NCJ Number
94308
Journal
Prison Journal Volume: 64 Issue: 1 Dated: (Spring/Summer 1984) Pages: 110-19
Date Published
1984
Length
10 pages
Annotation
A female corrections administrator discusses sex discrimination in the field of corrections. She points out the role women have played in the history of the filed and cites examples of the experiences of other women managers in dealing with discrimination.
Abstract
Women played a significant role in the development of experimental corrections programs like recreation and academic education in 19th century women's institutions. Yet women are largely excluded from the policymaking arena today. Policy changes, affirmative action, and litigation have all been unable to significantly change the negative attitudes toward women in corrections. Too often, through tokenism, women are placed in administrative posts without the necessary experience.

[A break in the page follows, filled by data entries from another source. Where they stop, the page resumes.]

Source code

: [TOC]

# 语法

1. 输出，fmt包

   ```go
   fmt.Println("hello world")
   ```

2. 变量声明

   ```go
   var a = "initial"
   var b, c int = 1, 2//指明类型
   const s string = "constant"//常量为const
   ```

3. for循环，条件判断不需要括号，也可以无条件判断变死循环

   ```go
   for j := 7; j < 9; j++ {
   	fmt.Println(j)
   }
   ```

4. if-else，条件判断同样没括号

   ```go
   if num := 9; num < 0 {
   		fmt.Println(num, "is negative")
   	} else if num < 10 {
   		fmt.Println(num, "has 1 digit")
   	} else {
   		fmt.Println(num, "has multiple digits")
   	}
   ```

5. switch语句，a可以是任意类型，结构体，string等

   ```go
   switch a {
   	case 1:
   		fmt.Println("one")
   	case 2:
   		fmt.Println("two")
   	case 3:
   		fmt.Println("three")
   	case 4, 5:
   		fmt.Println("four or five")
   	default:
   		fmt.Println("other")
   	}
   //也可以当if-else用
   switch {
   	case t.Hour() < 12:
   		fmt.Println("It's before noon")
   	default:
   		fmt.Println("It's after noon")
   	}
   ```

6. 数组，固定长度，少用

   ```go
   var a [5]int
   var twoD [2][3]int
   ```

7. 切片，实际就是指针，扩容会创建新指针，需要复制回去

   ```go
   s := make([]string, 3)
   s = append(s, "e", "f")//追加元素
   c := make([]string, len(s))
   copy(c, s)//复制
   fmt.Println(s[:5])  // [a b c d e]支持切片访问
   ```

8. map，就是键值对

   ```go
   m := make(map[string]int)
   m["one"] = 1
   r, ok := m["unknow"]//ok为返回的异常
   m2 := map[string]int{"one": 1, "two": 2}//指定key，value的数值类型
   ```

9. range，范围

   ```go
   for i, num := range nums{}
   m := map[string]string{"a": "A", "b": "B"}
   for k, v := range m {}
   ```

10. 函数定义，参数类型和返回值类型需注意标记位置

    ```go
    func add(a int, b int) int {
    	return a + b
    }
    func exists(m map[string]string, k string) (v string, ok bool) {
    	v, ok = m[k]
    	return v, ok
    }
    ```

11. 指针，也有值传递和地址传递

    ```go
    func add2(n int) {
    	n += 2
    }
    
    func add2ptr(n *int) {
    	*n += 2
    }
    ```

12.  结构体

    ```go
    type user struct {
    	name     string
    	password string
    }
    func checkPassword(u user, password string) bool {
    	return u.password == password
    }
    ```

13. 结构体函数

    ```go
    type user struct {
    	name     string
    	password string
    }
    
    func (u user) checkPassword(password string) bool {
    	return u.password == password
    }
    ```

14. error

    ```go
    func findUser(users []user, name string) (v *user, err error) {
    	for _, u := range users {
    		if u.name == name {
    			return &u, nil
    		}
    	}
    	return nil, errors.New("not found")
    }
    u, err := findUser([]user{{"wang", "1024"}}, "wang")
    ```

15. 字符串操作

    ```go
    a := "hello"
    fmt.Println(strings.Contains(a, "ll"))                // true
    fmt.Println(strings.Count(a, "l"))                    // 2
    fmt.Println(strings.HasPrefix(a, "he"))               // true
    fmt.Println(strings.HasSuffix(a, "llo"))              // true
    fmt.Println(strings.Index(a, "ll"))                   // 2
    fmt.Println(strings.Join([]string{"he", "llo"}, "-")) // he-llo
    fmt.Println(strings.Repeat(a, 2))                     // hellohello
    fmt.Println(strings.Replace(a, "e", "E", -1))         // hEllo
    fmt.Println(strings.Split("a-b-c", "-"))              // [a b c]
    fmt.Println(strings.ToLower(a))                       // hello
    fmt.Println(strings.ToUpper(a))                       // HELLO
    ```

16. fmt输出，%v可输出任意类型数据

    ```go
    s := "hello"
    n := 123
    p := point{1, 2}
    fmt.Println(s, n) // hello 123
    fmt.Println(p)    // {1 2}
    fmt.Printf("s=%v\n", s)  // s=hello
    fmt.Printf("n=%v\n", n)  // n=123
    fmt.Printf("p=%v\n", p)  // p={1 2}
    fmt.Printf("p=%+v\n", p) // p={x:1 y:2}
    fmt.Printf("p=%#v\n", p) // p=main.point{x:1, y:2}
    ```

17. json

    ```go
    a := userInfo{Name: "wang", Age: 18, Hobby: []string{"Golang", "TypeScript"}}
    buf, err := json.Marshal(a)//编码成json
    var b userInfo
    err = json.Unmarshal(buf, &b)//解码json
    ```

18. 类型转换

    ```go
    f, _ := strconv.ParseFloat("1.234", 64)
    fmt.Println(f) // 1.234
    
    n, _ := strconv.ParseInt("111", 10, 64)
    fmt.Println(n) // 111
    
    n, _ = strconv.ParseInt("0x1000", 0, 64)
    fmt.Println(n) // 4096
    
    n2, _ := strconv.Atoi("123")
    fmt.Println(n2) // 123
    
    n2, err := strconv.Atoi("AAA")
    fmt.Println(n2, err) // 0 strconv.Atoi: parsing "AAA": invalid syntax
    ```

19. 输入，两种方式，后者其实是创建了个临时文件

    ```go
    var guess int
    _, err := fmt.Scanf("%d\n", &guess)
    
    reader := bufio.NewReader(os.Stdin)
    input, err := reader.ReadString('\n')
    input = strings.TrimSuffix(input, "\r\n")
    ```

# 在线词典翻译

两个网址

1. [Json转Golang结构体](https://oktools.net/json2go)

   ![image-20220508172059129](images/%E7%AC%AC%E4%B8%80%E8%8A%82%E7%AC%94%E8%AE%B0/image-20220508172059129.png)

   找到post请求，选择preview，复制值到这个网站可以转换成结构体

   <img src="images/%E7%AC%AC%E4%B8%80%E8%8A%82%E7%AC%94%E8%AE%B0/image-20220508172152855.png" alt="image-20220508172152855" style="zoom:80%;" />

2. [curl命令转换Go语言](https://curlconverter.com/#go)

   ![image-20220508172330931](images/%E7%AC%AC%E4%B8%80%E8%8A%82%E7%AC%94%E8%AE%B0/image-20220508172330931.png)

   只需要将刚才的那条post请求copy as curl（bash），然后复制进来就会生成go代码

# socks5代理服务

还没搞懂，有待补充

If they do poorly, male officials assume they were not qualified in the first place. Some prisons will not hire women regardless of education or experience. Women are not denied jobs because they lack management experience, as some suggest. Women only lack experience in male institutions, not female, and women's corrections institutions are as difficult to manage as men's. Further, there are men in corrections who hold top level positions yet have no operations or management experience. Women are often held back because they have too much drive or are too assertive, not because they are incompetent. Moreover, women should not be hired in proportion to the number of female inmates in the population, as some suggest. There is an unending list of why women should be excluded or 'protected' from corrections work. To be capable and yet still rejected or held back brings about behavior that may then be pointed out as justification why women should not be hired or promoted. Attributes more common to women, such as flexibility and intuitive awareness, make women valuable in corrections. Five references are listed.